Here is a very interesting near death experience from Iran. People often ask us if NDE’s differ from country to country, and culture to culture, and Mohammed Z’s story is a great insight into this experience, from a presumably Muslim, but definite middle Eastern perspective.
You’ll notice that most of the elements of the common NDE are mentioned in this story – very inspiring and very informative as well. Enjoy….you can read the whole thing at the link following the short excerpt below.

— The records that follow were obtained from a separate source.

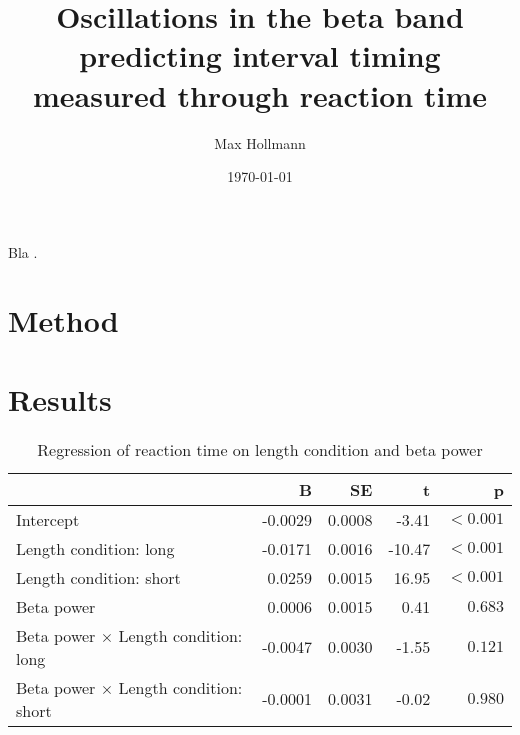 \documentclass[man]{apa6} %
\title{Oscillations in the beta band predicting interval timing measured through reaction time}
\author{Max Hollmann}
\affiliation{University of Groningen}
\date{\today}
\begin{document}
\maketitle

%





Bla \cite{tzagarakis_beta-band_2010}.

\section{Method}
\section{Results}

\begin{table}[ht]
  \caption{Regression of reaction time on length condition and beta power}
  \centering
  \begin{tabular}{lrrrr}
    \toprule
                                                  & B        & SE         & t       & p         \\
    \midrule
    Intercept                                     & -0.0029  & 0.0008     & -3.41   & $< 0.001$ \\
    Length condition: long                        & -0.0171  & 0.0016     & -10.47  & $< 0.001$ \\
    Length condition: short                       & 0.0259   & 0.0015     & 16.95   & $< 0.001$ \\
    Beta power                                    & 0.0006   & 0.0015     & 0.41    & $0.683$   \\
    Beta power $\times$ Length condition: long    & -0.0047  & 0.0030     & -1.55   & $0.121$   \\
    Beta power $\times$ Length condition: short   & -0.0001  & 0.0031     & -0.02   & $0.980$   \\
    \bottomrule
  \end{tabular}
\end{table}
\end{document}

I am 65 years old and this happened to me in 1977, when I was 26. I am originally from the city of Isfahan, which is in central Iran, about 300 miles south of the capital Tehran. I had followed a friend’s suggestion and had taken a job in the city of Mashad, which is in North West of Iran, about 800 miles away from Isfahah. That day I was driving back from Mashad to Isfahan for a few days of vacation and visiting my family. I left very early in the morning, around 2 am. Back in those days, the road was not that good and was not a highway, just a two-way road. At some point along the way when I was close to the city of Ghoochan, I noticed a car from the other lane was in my lane and the headlights were beaming right towards me. I tried to steer to the right to avoid a collision but the road shoulders were so narrow. I collided head-on with that car. My car spun a few times and fell off the road, which was several feet lower than the road itself. I was critically injured, but luckily a few minutes later, a passenger bus was passing by and saw the accident scene and stopped. They took me to a small hospital in the nearby city of Ghoochan.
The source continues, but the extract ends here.